È nell’ambito della Sonata a tre che solitamente si fa distinzione tra Sonata da chiesa e Sonata da
camera, distinzione apparsa per la prima volta nell’Op. 22 (Venezia 1655) di Biagio Marini
intitolata Diversi generi di Sonate, da Chiesa, e da Camera. Fra il 1681 e il 1694 Corelli pubblica
quattro serie di Sonate a tre: l’opera I nel 1681, la II nel 1685, la III nel 1689 e la IV nel 1694. La
prima e la terza appartengono alla tipologia delle Sonate da chiesa, la seconda e la quarta a quella
delle Sonate da camera.
Le Sonate da chiesa di Corelli, (in analogia con diverse raccolte precedenti di diversi autori),
comprendono un numero di dodici sonate.
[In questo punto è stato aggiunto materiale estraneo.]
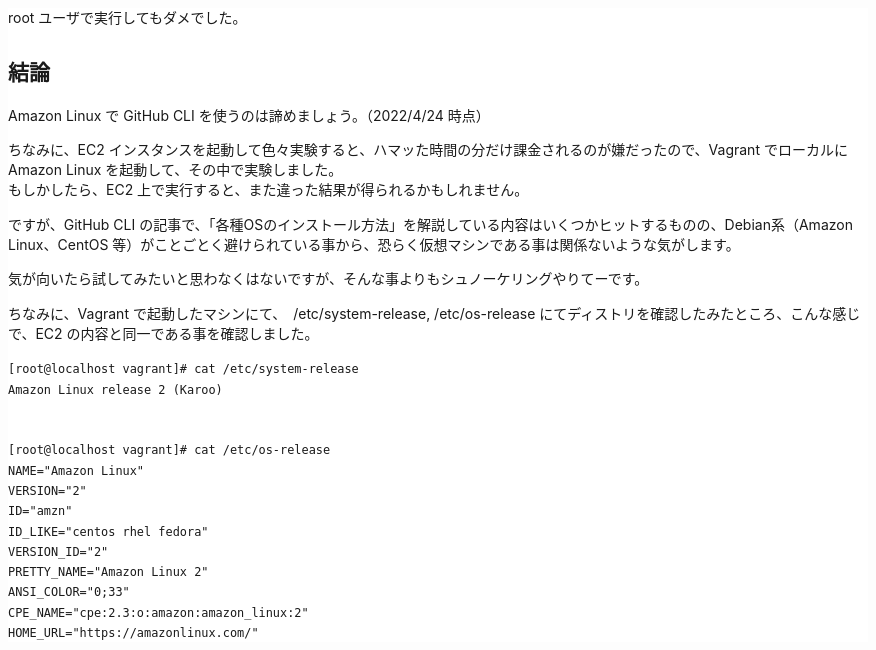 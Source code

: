 root ユーザで実行してもダメでした。  

## 結論
Amazon Linux で GitHub CLI を使うのは諦めましょう。（2022/4/24 時点）  

ちなみに、EC2 インスタンスを起動して色々実験すると、ハマッた時間の分だけ課金されるのが嫌だったので、Vagrant でローカルに Amazon Linux を起動して、その中で実験しました。  
もしかしたら、EC2 上で実行すると、また違った結果が得られるかもしれません。  

ですが、GitHub CLI の記事で、「各種OSのインストール方法」を解説している内容はいくつかヒットするものの、Debian系（Amazon Linux、CentOS 等）がことごとく避けられている事から、恐らく仮想マシンである事は関係ないような気がします。  

気が向いたら試してみたいと思わなくはないですが、そんな事よりもシュノーケリングやりてーです。  

ちなみに、Vagrant で起動したマシンにて、　/etc/system-release, /etc/os-release にてディストリを確認したみたところ、こんな感じで、EC2 の内容と同一である事を確認しました。  
```
[root@localhost vagrant]# cat /etc/system-release
Amazon Linux release 2 (Karoo)


[root@localhost vagrant]# cat /etc/os-release
NAME="Amazon Linux"
VERSION="2"
ID="amzn"
ID_LIKE="centos rhel fedora"
VERSION_ID="2"
PRETTY_NAME="Amazon Linux 2"
ANSI_COLOR="0;33"
CPE_NAME="cpe:2.3:o:amazon:amazon_linux:2"
HOME_URL="https://amazonlinux.com/"
```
Questo è un tratto che rimarrà invariato nelle successive
opere, e testimonia l’istanza di ordine e simmetria rilevata in altre dimensioni del suo pensiero
compositivo. In queste sonate Corelli adotta come canonico lo schema in quattro movimenti (con
alcune eccezioni come nella n. 7 dell’op. I priva del “grave” iniziale o, al contrario, nelle più
variegate sonate op. I n. 9 e op. III n. 12), nella prevalente sequenza grave, allegro, adagio, allegro,
raccogliendo la prassi antica di accostare un tempo veloce a uno lento.
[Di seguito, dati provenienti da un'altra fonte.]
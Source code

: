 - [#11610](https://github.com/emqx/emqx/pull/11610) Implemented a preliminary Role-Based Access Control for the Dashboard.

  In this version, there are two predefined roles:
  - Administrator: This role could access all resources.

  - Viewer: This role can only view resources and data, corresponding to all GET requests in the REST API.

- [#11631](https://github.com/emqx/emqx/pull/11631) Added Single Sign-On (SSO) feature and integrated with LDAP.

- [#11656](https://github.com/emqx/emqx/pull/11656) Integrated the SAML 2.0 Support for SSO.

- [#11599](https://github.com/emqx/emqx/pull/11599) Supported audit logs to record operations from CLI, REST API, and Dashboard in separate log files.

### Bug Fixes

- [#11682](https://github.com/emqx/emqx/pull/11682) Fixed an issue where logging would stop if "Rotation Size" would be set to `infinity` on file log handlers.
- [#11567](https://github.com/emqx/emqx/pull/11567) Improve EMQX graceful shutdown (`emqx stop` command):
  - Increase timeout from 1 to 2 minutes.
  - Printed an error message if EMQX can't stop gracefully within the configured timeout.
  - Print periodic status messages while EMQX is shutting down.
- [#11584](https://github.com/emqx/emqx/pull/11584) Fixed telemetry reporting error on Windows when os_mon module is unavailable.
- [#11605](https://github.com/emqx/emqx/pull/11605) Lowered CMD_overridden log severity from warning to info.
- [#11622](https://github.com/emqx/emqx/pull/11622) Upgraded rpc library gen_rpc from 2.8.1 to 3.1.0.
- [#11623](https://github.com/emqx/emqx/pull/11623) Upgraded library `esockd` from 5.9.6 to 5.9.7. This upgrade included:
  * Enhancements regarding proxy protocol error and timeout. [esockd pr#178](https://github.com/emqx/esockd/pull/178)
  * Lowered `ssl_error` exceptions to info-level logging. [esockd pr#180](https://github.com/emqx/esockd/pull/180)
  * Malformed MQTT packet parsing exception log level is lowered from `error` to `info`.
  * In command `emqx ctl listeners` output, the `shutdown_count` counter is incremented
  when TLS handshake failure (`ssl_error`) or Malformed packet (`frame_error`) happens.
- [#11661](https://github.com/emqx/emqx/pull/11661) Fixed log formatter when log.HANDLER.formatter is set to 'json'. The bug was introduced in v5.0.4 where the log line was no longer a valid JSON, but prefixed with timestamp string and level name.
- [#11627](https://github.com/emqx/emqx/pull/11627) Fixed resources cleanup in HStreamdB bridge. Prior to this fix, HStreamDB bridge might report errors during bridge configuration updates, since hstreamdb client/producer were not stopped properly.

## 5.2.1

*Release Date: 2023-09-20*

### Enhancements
Anche nelle Sonate da camera è presente una struttura canonica in quattro movimenti (anche se
alcune ne comprendono solo tre, mentre un caso particolare è offerto dalla conclusiva n. 12 dell’op.
II, interamente costituita dalle variazioni su una Ciaccona), nella sequenza adagio, allegro, adagio,
allegro con la caratteristica principale dell’utilizzo della danza, per cui i contemporanei di Corelli
definivano queste sonate da camera “Balletti”. Balletto, poi, era un termine usato già da parecchio
tempo nella musica italiana del Cinquecento, destinato ad assumere notorietà internazionale con i
Balletti con li suoi versi per cantare, sonare e ballare a cinque voci e a tre voci di Giovan Giacomo
Gastaldi del 1594. In quest’epoca insomma la prassi di ballare, suonare e cantare con una medesima
musica era ancora viva. Con gli anni cade la componente vocale ma rimane la possibilità di usare le
medesime musiche tanto per ballare quanto per suonare. Infine dal 1660 in poi la musica con
strutture di danze ma definita “da camera” indicherà un genere autonomo.
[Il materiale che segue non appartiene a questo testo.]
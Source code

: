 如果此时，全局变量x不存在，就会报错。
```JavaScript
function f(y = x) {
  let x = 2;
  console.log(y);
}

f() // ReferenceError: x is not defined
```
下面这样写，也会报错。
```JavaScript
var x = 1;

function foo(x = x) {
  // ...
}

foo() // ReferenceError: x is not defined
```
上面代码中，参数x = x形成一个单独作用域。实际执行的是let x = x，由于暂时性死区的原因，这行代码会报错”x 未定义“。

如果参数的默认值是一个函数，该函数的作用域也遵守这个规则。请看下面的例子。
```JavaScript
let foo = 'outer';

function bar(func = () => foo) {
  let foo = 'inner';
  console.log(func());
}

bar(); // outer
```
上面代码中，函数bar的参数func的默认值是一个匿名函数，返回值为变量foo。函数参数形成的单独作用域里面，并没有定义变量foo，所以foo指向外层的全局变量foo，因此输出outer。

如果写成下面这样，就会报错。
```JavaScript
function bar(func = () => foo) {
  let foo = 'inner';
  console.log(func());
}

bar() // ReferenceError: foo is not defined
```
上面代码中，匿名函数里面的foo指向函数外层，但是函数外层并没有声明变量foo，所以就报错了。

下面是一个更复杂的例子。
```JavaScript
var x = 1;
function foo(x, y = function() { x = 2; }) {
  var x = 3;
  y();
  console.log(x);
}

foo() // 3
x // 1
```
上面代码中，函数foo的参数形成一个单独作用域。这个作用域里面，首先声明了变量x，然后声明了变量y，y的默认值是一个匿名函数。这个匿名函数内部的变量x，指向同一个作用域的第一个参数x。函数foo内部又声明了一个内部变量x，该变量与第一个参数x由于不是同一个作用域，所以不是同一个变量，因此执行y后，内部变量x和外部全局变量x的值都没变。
Una prima differenza tra le due tipologie di sonate sta nella presenza o meno dell’organo; a questa
bisogna aggiungere anche le già accennate differenze di carattere musicale. Ma è necessario uno
sguardo alla situazione precedente a Corelli per vedere quando e in qual modo si siano distinti i due
generi da chiesa e da camera. Alla fine del Cinquecento il concetto di Sinfonie sacre era già diffuso,
ma non esisteva ancora una distinzione fra i due generi da applicare alle sonate. È intorno alla metà
del secolo che comincia a identificarsi un cambiamento, testimoniato dalle Sonate, da chiesa e da
camera di Biagio Marini, e dalle Suonate da chiesa, da camera, correnti, balletto, alemane,
sarabande (1656) di Giovanni Legrenzi. La distinzione è esplicita perché si incontrano serie distinte
di danze per ballare, di danze per camera, e di pezzi più austeri definiti sonate o sinfonie. Negli anni
successivi, anche se le varie raccolte continuavano a portare il titolo “da chiesa e da camera”, la
tendenza era quella di separare i due generi definendo Sonate quelle “da chiesa” e Balletti quelle
“da camera”.
Il lessicografo francese Sébastien de Brossard (1655-1730) fu il primo a definire e a differenziare in
sede teorica i due generi di sonate a seconda della loro funzione. Nel Dictionaire de musique (Parigi
1701) affermava:
“Le Sonate sono propriamente grandi pezzi, variati di ogni tipo di movimento e di espressione, di
accordi ricercati o straordinari, e tutto ciò puramente secondo la fantasia del compositore. Di Sonate
ne abbiamo fino a 8 parti, ma ordinariamente sono a Violino solo o a due Violini diversi con un
Basso continuo per il Clavicembalo, e spesso un Basso più figurato per la Viola da gamba, il
Fagotto, ecc. Gli italiani solitamente le riducono in due generi. Il primo comprende le Sonate che
chiamano da Chiesa, cioè adatte alla chiesa, che cominciano di solito con un movimento grave e
maestoso, adeguato alla dignità e alla santità del luogo. Sono propriamente queste ad esser chiamate
Sonate. Il secondo genere comprende le sonate che chiamano da Camera, cioè adatte alla camera.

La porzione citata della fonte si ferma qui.